I was at a (1:1) car show last week, and a vendor was selling a USMC Dodge Powerwagon 1946 made by New Ray. Not a bad looking vehicle for $10, had some nice details and 4WD (friction motor). So I got one. I do not ordinarly do military stuff, but I am building both a farm and a mine and thought it might be a good bash for those areas.

Then I realized I should have gotten 2 or 3 more, so searched and found them at Northern Tools and Eq website and bought 3 more for 10 bucks each plus 6 shipping.. I looked today and they went up to 13! Anyway I plan to bash a few for working trucks inspired by MIK's work. Perhaps some might like this item also.

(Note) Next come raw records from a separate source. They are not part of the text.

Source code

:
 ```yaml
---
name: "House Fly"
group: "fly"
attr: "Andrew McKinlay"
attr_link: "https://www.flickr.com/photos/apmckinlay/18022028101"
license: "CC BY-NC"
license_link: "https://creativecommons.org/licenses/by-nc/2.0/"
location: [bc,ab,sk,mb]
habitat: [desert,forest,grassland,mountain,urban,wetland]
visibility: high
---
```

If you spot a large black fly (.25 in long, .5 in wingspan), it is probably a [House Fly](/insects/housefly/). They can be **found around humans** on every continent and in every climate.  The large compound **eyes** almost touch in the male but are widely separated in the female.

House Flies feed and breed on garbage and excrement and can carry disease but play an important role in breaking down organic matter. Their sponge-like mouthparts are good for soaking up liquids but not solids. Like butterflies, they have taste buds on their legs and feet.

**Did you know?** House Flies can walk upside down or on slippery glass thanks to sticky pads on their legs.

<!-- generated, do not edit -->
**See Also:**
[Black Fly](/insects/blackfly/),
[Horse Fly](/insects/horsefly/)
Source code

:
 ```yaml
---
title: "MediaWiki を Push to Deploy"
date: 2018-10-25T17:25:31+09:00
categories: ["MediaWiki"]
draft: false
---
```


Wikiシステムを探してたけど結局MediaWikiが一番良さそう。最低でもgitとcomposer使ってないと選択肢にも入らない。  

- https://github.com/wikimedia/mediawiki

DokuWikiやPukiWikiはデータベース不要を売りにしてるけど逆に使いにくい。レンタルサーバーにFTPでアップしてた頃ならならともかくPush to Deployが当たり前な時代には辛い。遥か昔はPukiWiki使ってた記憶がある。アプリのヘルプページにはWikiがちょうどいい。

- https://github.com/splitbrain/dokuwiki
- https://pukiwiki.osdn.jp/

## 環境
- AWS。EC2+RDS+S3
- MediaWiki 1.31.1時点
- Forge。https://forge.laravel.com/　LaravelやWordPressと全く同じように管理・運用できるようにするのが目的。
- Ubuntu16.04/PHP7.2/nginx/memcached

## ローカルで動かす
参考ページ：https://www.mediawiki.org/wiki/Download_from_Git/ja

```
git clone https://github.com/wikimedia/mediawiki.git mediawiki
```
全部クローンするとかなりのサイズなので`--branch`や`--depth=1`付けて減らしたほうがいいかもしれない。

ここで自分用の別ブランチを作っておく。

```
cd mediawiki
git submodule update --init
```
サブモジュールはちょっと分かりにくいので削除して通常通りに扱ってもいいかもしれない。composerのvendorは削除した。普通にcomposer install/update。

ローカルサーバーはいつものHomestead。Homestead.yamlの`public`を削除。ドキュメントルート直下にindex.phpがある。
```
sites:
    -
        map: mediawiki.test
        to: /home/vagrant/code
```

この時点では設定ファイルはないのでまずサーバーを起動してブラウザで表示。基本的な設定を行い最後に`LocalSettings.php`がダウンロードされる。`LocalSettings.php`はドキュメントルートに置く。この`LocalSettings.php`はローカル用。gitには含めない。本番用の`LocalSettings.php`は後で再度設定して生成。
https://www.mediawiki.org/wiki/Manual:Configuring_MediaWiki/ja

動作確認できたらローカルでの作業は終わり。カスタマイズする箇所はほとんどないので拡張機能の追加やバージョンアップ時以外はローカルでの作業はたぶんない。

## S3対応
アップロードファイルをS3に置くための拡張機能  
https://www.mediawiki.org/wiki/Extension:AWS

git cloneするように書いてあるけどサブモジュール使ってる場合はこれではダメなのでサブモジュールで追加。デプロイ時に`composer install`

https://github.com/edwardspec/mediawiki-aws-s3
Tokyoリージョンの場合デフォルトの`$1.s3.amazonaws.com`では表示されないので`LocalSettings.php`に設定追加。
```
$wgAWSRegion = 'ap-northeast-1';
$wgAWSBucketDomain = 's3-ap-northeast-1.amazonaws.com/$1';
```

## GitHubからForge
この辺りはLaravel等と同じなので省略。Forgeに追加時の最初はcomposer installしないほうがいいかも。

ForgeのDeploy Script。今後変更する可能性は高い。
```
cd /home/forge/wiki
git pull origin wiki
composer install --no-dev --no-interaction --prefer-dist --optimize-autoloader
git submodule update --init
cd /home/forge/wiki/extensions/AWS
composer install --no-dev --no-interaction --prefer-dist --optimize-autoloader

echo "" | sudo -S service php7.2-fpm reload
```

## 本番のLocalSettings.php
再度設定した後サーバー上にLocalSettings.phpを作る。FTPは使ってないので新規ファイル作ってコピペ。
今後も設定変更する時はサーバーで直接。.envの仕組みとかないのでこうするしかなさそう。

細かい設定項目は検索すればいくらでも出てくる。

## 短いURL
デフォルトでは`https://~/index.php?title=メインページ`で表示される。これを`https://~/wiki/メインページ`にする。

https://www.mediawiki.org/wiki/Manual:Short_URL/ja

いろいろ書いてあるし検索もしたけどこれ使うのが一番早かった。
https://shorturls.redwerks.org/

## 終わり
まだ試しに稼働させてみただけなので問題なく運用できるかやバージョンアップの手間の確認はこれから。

http://www.northerntool.com/shop/to..._200365359

Jerry


----------



## Paulus (May 31, 2008)

Very nice truck indeed. Lot's of interesting prototypes that can give great bashing options. Perhaps you would be interested in this Hi-rail version on this picture (714th Railway Operating Battalion) on www.alaskarails.org.

Looking forward to what you're gonna do with it!

Paul 

EDIT: see also: clip of Dodge Powerwagon railtruck


----------



## Greg Elmassian (Jan 3, 2008)

That front loader is big enough that I think it would work for us poor 1:29 guys... nice find! 

Greg


----------



## Naptowneng (Jun 14, 2010)

Paul- Thanks for the ideas- I never thought of a rail truck, that sounds very tempting!

Now I have to tell you what happened. Looking closely at the 3 trucks, I noticed one was missing one of the jerrycans on the running board and another was missing a headlight. The third was fine. So I called Northern Tool and Eq and told them and asked what they could do. Well, they are sending me two more at no cost!! Wow that is customer service, if only that applied to my locomotives that show up new with...ahem...a few flaws..









I have to compliment NT&E for their policy (on inexpensive items only, I presume)...Now I will have a fleet of 6 of the things! Hmm maybe a military flat car load after all, and lots of slack to screw up and still have fun.

Jerry


----------